___ Data to examine

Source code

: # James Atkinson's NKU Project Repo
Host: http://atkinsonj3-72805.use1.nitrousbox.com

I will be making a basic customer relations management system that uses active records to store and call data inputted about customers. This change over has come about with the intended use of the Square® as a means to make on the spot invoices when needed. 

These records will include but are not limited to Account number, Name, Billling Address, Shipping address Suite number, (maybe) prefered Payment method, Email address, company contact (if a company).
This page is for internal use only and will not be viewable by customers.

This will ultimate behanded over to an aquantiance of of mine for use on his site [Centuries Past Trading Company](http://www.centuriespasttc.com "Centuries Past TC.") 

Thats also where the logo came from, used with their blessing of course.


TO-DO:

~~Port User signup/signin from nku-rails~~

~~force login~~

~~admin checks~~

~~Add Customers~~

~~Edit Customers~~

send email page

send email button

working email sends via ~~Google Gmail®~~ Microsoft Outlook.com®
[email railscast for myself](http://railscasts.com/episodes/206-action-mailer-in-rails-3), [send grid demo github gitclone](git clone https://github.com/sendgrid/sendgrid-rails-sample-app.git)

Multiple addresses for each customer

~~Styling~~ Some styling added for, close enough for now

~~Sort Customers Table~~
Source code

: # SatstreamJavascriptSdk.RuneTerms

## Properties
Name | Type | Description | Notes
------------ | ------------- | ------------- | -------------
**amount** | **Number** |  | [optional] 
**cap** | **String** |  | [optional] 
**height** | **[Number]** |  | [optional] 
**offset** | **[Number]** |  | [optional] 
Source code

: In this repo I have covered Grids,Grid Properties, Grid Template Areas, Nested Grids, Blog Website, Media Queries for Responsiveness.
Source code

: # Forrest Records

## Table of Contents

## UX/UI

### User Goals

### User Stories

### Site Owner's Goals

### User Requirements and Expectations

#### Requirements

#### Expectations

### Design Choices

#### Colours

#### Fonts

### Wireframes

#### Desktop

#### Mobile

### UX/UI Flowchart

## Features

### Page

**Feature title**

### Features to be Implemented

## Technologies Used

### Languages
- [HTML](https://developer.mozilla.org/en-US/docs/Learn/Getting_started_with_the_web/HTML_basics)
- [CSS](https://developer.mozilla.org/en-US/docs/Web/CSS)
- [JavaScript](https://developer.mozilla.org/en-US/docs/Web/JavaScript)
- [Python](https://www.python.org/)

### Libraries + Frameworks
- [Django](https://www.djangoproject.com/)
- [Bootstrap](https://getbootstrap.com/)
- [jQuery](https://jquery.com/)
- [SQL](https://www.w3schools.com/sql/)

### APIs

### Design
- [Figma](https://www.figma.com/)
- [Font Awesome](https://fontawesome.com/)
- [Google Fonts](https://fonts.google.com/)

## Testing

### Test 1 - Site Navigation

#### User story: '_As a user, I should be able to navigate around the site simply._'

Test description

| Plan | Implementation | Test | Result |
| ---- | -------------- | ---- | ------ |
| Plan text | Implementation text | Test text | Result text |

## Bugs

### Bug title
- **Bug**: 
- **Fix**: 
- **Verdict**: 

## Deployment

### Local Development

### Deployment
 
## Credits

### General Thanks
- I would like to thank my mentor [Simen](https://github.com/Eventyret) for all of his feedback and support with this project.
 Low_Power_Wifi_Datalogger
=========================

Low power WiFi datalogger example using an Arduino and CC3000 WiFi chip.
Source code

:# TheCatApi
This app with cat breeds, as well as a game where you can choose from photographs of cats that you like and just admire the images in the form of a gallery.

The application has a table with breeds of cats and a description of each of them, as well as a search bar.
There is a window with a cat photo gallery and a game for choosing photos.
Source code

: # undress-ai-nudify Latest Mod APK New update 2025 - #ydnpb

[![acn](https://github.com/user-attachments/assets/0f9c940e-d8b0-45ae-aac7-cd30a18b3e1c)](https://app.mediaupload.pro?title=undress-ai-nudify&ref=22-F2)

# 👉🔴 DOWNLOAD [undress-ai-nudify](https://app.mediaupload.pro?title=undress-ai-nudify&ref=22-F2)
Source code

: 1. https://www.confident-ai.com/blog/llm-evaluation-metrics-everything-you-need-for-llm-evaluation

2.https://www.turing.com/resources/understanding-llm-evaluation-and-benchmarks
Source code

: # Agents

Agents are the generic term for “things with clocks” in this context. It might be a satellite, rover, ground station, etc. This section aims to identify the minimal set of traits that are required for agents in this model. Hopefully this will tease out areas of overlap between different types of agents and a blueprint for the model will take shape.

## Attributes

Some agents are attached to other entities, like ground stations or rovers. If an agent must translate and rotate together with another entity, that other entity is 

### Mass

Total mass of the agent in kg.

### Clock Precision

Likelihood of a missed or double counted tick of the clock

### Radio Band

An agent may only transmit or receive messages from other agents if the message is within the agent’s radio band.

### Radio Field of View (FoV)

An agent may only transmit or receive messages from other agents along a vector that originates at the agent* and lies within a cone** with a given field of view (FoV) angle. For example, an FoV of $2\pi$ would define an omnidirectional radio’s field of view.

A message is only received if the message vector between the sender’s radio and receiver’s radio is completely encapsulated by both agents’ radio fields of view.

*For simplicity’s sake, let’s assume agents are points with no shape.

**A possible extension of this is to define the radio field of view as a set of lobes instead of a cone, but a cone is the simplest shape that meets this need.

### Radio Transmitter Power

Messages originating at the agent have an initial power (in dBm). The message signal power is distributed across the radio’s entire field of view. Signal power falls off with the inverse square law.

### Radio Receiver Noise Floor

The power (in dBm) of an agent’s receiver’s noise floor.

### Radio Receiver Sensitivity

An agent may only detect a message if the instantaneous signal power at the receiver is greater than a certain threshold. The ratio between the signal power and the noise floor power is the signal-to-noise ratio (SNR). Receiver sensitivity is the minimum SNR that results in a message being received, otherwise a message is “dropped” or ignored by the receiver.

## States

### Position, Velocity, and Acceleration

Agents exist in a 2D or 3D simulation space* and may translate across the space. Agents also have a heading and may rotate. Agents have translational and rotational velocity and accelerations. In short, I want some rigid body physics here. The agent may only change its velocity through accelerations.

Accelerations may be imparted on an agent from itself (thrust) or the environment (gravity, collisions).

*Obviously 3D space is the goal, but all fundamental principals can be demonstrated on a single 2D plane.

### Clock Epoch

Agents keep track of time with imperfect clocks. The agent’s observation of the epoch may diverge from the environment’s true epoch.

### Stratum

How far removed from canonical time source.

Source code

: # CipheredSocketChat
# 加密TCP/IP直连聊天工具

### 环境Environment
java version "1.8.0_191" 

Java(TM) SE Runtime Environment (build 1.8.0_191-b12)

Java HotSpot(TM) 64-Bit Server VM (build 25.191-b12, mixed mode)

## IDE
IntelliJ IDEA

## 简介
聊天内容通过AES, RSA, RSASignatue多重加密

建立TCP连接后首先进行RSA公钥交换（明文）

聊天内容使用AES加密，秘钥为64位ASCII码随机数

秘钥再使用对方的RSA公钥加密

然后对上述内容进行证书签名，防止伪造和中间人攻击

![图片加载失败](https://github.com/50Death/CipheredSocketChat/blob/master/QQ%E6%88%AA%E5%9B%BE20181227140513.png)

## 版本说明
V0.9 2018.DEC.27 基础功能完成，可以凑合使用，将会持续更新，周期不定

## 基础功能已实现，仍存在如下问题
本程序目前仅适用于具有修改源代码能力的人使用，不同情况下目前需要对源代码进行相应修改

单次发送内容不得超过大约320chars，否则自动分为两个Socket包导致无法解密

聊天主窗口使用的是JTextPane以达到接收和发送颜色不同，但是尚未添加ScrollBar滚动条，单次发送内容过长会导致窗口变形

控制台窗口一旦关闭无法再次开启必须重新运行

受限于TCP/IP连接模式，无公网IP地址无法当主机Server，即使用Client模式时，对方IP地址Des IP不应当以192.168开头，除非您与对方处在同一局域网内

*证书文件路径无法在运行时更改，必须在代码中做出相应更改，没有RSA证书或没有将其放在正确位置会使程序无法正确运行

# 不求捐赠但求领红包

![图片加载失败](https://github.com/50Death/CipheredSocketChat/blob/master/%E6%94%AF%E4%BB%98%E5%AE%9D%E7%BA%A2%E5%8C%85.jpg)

______

What you are asked to do. Everything from the line with "V0.9 2018.DEC.27 基础功能完成，可以凑合使用，将会持续更新，周期不定" through the line with "# 不求捐赠但求领红包" should be written out exactly as it appears above, end lines included, and nothing outside that range.

Task answer.
V0.9 2018.DEC.27 基础功能完成，可以凑合使用，将会持续更新，周期不定

## 基础功能已实现，仍存在如下问题
本程序目前仅适用于具有修改源代码能力的人使用，不同情况下目前需要对源代码进行相应修改

单次发送内容不得超过大约320chars，否则自动分为两个Socket包导致无法解密

聊天主窗口使用的是JTextPane以达到接收和发送颜色不同，但是尚未添加ScrollBar滚动条，单次发送内容过长会导致窗口变形

控制台窗口一旦关闭无法再次开启必须重新运行

受限于TCP/IP连接模式，无公网IP地址无法当主机Server，即使用Client模式时，对方IP地址Des IP不应当以192.168开头，除非您与对方处在同一局域网内

*证书文件路径无法在运行时更改，必须在代码中做出相应更改，没有RSA证书或没有将其放在正确位置会使程序无法正确运行

# 不求捐赠但求领红包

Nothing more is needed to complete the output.